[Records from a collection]
⁂

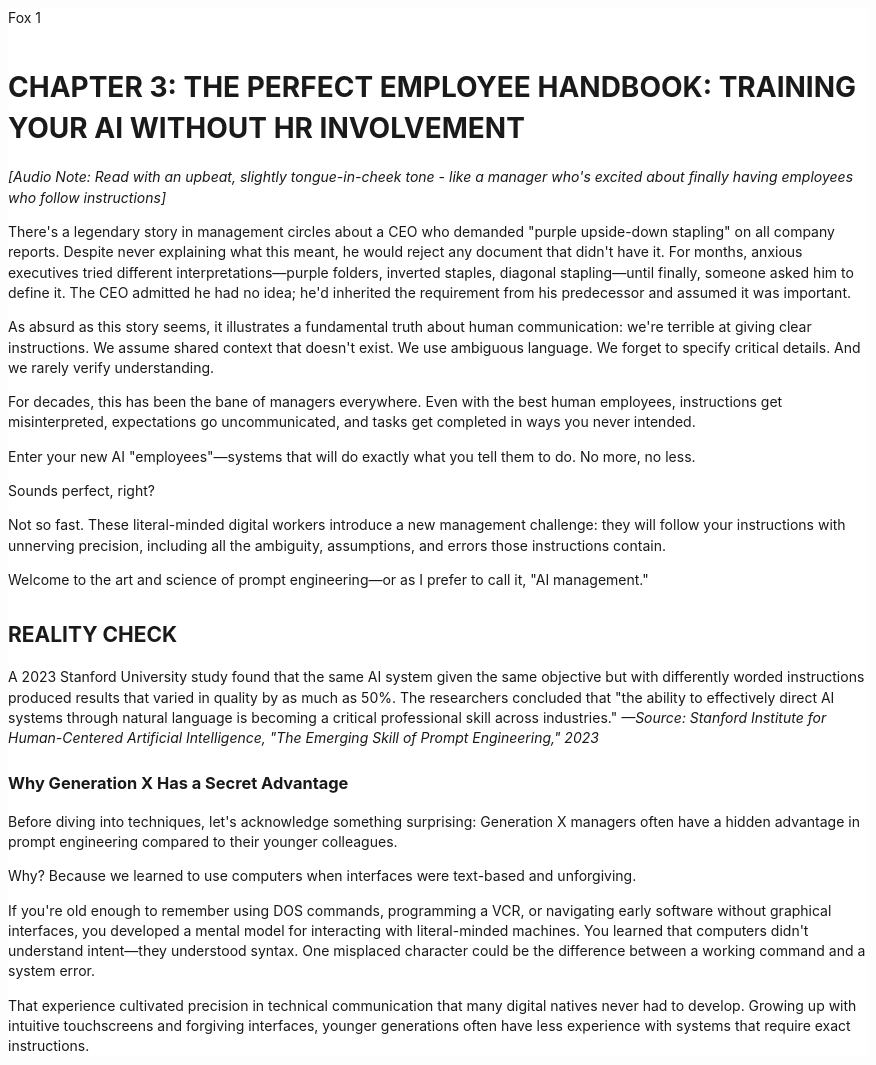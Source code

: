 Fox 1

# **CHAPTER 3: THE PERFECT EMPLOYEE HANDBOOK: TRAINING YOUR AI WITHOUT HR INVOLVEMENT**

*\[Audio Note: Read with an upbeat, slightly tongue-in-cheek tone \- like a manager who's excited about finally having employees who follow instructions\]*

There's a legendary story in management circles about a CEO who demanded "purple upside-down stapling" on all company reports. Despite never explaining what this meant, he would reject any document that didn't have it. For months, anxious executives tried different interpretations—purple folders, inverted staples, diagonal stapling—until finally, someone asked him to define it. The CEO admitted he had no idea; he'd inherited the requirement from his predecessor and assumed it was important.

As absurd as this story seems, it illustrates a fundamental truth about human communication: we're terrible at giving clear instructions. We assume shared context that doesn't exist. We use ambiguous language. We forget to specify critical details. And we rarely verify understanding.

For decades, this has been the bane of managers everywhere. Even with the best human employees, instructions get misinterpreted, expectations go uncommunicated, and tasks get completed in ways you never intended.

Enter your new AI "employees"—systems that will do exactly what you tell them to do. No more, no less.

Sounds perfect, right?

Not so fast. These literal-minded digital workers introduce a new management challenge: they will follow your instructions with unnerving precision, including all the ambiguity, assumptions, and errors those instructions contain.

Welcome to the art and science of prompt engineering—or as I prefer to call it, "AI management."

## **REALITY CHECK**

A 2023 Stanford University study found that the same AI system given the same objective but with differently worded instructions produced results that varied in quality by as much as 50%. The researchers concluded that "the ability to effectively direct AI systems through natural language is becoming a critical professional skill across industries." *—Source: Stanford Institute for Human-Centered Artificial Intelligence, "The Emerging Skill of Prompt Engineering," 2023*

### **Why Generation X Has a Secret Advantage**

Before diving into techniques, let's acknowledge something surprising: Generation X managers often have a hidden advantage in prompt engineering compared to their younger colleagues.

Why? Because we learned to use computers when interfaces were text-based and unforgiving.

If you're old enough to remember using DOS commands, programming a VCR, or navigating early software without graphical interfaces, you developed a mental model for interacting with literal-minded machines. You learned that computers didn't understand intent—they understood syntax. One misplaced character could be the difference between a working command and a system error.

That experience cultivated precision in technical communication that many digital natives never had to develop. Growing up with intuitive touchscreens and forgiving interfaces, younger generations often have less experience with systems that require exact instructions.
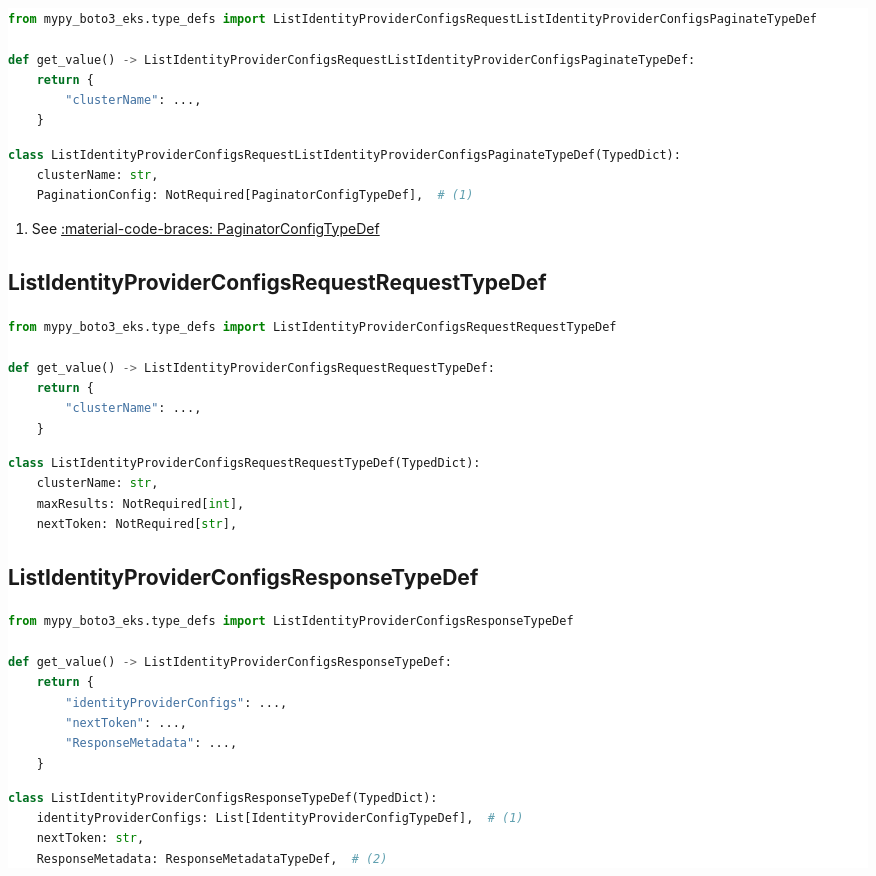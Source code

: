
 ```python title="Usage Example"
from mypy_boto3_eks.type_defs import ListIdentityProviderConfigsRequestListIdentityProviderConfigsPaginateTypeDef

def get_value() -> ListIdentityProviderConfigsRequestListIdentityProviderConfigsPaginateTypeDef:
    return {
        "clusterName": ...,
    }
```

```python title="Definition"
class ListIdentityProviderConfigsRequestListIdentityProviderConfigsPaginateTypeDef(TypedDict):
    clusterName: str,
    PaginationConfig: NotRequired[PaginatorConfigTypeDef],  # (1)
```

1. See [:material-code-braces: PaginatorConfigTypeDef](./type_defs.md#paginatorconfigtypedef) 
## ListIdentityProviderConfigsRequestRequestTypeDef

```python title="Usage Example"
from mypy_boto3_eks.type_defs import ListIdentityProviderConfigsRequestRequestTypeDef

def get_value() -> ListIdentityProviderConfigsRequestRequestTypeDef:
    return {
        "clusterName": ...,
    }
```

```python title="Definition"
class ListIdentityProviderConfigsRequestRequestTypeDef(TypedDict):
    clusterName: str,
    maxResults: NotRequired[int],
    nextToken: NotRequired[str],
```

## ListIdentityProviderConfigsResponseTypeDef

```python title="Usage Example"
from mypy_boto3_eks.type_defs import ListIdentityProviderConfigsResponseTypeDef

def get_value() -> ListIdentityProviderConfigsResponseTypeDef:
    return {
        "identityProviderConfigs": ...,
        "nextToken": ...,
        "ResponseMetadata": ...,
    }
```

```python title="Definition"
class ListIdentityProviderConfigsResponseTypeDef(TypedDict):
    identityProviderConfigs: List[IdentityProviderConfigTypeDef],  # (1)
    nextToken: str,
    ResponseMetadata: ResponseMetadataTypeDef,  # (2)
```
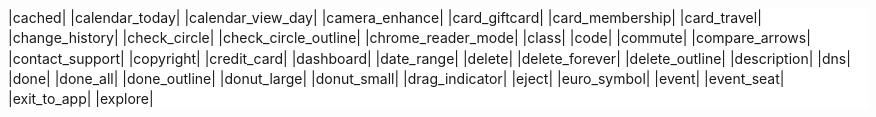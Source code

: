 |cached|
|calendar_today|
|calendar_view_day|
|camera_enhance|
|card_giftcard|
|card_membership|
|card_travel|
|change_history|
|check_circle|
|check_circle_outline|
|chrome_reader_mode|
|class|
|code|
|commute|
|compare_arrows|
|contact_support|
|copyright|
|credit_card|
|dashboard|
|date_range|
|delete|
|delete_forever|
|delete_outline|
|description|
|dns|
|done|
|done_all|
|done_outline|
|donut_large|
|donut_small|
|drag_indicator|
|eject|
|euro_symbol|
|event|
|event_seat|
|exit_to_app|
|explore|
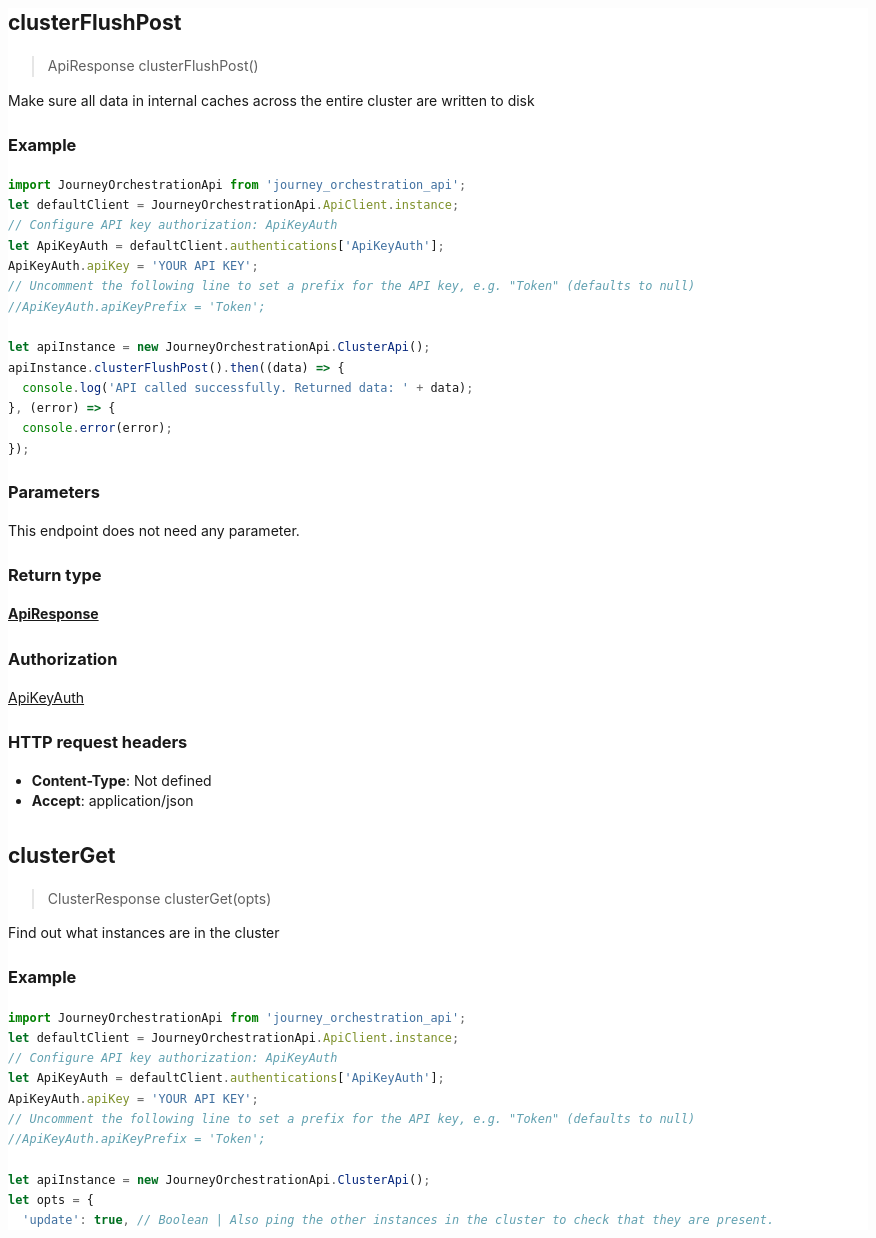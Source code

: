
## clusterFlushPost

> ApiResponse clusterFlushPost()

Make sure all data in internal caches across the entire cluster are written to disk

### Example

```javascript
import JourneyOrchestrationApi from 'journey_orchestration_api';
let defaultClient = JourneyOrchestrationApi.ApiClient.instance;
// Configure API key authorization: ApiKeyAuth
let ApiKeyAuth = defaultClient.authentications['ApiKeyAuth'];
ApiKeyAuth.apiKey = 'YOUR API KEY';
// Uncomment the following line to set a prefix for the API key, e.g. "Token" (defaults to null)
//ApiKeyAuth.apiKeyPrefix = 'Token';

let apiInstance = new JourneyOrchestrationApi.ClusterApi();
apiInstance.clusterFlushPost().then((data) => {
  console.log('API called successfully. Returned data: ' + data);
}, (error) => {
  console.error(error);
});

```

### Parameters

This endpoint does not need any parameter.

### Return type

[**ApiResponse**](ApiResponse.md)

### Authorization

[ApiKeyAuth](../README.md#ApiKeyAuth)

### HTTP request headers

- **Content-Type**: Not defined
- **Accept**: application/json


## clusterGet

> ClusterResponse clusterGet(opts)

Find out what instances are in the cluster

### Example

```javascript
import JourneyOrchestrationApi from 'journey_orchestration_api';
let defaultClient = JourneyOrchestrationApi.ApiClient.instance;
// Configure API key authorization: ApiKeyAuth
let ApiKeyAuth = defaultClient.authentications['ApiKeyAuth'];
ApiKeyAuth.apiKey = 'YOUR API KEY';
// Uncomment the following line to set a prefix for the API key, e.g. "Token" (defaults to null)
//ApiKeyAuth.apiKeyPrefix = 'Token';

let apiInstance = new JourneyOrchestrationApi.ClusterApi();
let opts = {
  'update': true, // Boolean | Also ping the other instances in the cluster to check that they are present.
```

⁂

EXERCISE AIM: Copy each line, exactly, that falls between the line containing "[**ApiResponse**](ApiResponse.md)" and the end of the entries, both included.

TASK SOLUTION:
[**ApiResponse**](ApiResponse.md)

### Authorization

[ApiKeyAuth](../README.md#ApiKeyAuth)

### HTTP request headers

- **Content-Type**: Not defined
- **Accept**: application/json


## clusterGet

> ClusterResponse clusterGet(opts)

Find out what instances are in the cluster

### Example

```javascript
import JourneyOrchestrationApi from 'journey_orchestration_api';
let defaultClient = JourneyOrchestrationApi.ApiClient.instance;
// Configure API key authorization: ApiKeyAuth
let ApiKeyAuth = defaultClient.authentications['ApiKeyAuth'];
ApiKeyAuth.apiKey = 'YOUR API KEY';
// Uncomment the following line to set a prefix for the API key, e.g. "Token" (defaults to null)
//ApiKeyAuth.apiKeyPrefix = 'Token';

let apiInstance = new JourneyOrchestrationApi.ClusterApi();
let opts = {
  'update': true, // Boolean | Also ping the other instances in the cluster to check that they are present.
```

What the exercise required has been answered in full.